■ Your objective:
In the listing below, find each line with the string "compactitem" and return it.
==== Record extracts
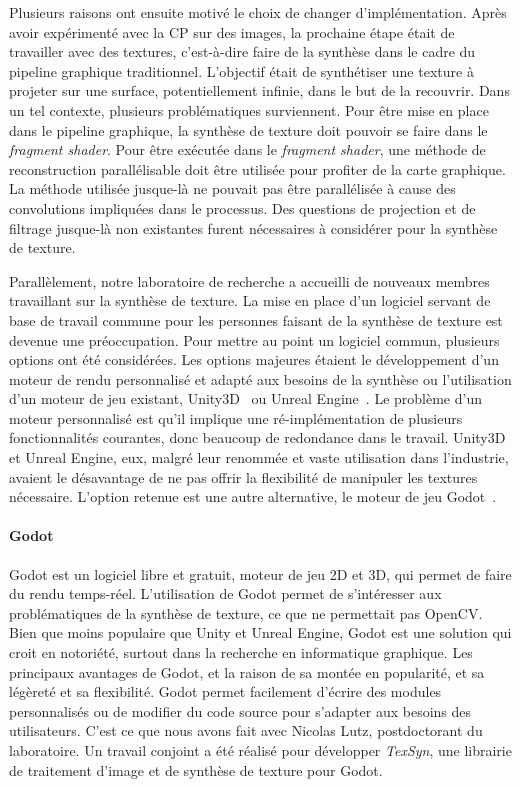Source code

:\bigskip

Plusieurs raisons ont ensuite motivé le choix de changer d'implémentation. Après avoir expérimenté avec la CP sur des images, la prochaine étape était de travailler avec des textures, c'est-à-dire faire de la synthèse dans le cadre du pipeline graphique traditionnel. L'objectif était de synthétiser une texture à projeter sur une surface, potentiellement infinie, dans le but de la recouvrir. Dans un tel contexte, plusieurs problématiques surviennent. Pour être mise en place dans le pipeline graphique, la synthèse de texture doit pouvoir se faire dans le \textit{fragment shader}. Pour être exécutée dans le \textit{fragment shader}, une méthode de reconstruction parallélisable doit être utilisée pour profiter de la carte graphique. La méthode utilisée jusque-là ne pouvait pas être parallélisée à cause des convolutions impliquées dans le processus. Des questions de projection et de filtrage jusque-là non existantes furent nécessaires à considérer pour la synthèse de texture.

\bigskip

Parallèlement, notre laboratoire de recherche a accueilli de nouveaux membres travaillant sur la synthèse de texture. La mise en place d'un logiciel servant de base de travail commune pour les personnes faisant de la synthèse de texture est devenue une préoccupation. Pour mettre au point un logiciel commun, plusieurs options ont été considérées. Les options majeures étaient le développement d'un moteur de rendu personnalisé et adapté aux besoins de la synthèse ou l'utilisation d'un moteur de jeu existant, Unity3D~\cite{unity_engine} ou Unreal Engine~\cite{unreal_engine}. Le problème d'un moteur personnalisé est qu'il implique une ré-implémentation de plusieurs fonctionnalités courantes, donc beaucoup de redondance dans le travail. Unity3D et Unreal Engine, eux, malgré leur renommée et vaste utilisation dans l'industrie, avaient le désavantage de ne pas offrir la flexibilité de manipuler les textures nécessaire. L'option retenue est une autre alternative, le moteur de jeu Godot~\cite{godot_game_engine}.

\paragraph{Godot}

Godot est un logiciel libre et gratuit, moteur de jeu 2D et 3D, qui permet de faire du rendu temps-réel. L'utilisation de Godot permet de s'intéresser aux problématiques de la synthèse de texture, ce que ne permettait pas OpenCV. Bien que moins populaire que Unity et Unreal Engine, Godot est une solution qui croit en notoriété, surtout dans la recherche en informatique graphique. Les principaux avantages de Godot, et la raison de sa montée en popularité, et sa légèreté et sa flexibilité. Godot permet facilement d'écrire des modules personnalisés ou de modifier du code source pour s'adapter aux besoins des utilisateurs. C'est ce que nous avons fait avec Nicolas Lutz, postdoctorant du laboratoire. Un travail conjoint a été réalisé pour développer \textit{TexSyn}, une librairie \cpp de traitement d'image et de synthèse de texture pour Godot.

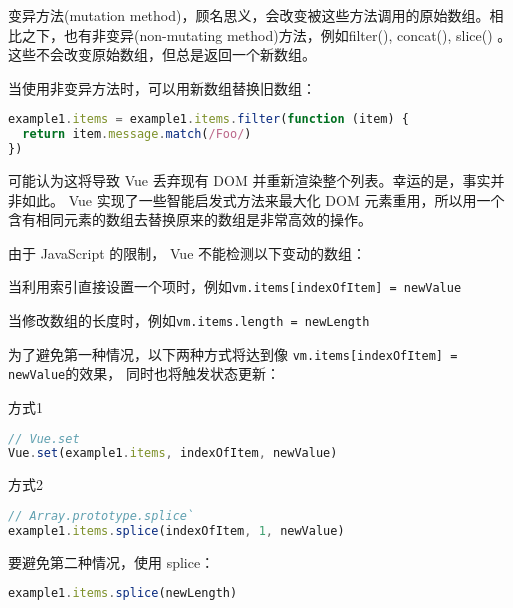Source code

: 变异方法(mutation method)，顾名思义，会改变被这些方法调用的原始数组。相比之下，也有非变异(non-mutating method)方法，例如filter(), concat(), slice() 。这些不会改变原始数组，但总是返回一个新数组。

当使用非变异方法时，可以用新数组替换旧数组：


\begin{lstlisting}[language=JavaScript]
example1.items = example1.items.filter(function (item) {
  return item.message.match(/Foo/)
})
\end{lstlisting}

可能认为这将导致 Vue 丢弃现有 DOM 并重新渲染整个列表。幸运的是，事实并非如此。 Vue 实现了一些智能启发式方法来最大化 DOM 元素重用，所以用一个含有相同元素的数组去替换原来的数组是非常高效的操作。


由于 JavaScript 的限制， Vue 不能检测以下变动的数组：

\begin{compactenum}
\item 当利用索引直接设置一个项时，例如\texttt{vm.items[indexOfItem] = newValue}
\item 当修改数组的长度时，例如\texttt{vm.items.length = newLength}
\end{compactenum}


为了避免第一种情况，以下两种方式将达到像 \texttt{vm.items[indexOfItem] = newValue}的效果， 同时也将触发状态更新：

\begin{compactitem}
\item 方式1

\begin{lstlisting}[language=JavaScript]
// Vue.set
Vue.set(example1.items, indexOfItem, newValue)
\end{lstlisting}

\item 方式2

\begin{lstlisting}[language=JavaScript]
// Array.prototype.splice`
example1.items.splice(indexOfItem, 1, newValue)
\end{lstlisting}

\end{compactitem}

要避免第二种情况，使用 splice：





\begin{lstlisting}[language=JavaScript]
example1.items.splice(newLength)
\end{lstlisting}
========
■ Written response:
\begin{compactitem}
\end{compactitem}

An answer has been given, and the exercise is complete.